— Work order —
All of the data below should be written out exactly.

— Data for this exercise —
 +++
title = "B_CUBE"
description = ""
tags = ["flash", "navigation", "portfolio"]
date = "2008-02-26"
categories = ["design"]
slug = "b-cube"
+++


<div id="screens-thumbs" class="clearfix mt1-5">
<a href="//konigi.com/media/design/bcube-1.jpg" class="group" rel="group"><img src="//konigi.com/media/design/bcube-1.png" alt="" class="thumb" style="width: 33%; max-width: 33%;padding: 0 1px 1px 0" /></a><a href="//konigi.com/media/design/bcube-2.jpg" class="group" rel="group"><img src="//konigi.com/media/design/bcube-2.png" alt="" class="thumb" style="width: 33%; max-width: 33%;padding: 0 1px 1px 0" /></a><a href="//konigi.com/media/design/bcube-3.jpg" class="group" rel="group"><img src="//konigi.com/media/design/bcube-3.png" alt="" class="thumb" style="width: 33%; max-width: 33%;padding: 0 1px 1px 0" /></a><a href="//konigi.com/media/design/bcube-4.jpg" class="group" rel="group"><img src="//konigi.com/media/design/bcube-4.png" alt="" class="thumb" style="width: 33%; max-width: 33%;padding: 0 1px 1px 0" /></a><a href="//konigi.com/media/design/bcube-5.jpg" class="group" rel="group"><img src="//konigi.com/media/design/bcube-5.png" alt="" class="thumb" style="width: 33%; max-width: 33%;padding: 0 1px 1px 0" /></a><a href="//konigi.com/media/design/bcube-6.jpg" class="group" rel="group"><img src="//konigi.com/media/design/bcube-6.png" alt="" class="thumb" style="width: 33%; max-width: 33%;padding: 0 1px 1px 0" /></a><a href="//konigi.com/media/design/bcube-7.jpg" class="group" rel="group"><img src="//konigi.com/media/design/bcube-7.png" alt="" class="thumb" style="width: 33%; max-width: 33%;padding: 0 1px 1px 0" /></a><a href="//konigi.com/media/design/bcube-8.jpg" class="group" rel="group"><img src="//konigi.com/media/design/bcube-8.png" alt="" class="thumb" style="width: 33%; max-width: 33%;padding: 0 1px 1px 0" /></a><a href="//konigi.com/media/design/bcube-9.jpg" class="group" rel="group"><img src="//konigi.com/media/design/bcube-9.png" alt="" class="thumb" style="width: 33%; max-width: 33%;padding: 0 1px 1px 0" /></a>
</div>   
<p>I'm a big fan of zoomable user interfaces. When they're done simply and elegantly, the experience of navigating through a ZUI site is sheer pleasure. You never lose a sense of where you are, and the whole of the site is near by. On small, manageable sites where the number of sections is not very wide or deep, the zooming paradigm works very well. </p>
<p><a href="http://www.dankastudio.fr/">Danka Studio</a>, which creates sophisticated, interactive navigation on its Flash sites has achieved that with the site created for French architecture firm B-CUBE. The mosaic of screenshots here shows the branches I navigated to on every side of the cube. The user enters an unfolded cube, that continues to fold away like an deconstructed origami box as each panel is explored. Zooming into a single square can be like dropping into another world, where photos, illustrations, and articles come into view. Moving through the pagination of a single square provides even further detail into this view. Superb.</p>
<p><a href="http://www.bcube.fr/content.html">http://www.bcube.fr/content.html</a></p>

— Solution —
 +++
title = "B_CUBE"
description = ""
tags = ["flash", "navigation", "portfolio"]
date = "2008-02-26"
categories = ["design"]
slug = "b-cube"
+++


<div id="screens-thumbs" class="clearfix mt1-5">
<a href="//konigi.com/media/design/bcube-1.jpg" class="group" rel="group"><img src="//konigi.com/media/design/bcube-1.png" alt="" class="thumb" style="width: 33%; max-width: 33%;padding: 0 1px 1px 0" /></a><a href="//konigi.com/media/design/bcube-2.jpg" class="group" rel="group"><img src="//konigi.com/media/design/bcube-2.png" alt="" class="thumb" style="width: 33%; max-width: 33%;padding: 0 1px 1px 0" /></a><a href="//konigi.com/media/design/bcube-3.jpg" class="group" rel="group"><img src="//konigi.com/media/design/bcube-3.png" alt="" class="thumb" style="width: 33%; max-width: 33%;padding: 0 1px 1px 0" /></a><a href="//konigi.com/media/design/bcube-4.jpg" class="group" rel="group"><img src="//konigi.com/media/design/bcube-4.png" alt="" class="thumb" style="width: 33%; max-width: 33%;padding: 0 1px 1px 0" /></a><a href="//konigi.com/media/design/bcube-5.jpg" class="group" rel="group"><img src="//konigi.com/media/design/bcube-5.png" alt="" class="thumb" style="width: 33%; max-width: 33%;padding: 0 1px 1px 0" /></a><a href="//konigi.com/media/design/bcube-6.jpg" class="group" rel="group"><img src="//konigi.com/media/design/bcube-6.png" alt="" class="thumb" style="width: 33%; max-width: 33%;padding: 0 1px 1px 0" /></a><a href="//konigi.com/media/design/bcube-7.jpg" class="group" rel="group"><img src="//konigi.com/media/design/bcube-7.png" alt="" class="thumb" style="width: 33%; max-width: 33%;padding: 0 1px 1px 0" /></a><a href="//konigi.com/media/design/bcube-8.jpg" class="group" rel="group"><img src="//konigi.com/media/design/bcube-8.png" alt="" class="thumb" style="width: 33%; max-width: 33%;padding: 0 1px 1px 0" /></a><a href="//konigi.com/media/design/bcube-9.jpg" class="group" rel="group"><img src="//konigi.com/media/design/bcube-9.png" alt="" class="thumb" style="width: 33%; max-width: 33%;padding: 0 1px 1px 0" /></a>
</div>   
<p>I'm a big fan of zoomable user interfaces. When they're done simply and elegantly, the experience of navigating through a ZUI site is sheer pleasure. You never lose a sense of where you are, and the whole of the site is near by. On small, manageable sites where the number of sections is not very wide or deep, the zooming paradigm works very well. </p>
<p><a href="http://www.dankastudio.fr/">Danka Studio</a>, which creates sophisticated, interactive navigation on its Flash sites has achieved that with the site created for French architecture firm B-CUBE. The mosaic of screenshots here shows the branches I navigated to on every side of the cube. The user enters an unfolded cube, that continues to fold away like an deconstructed origami box as each panel is explored. Zooming into a single square can be like dropping into another world, where photos, illustrations, and articles come into view. Moving through the pagination of a single square provides even further detail into this view. Superb.</p>
<p><a href="http://www.bcube.fr/content.html">http://www.bcube.fr/content.html</a></p>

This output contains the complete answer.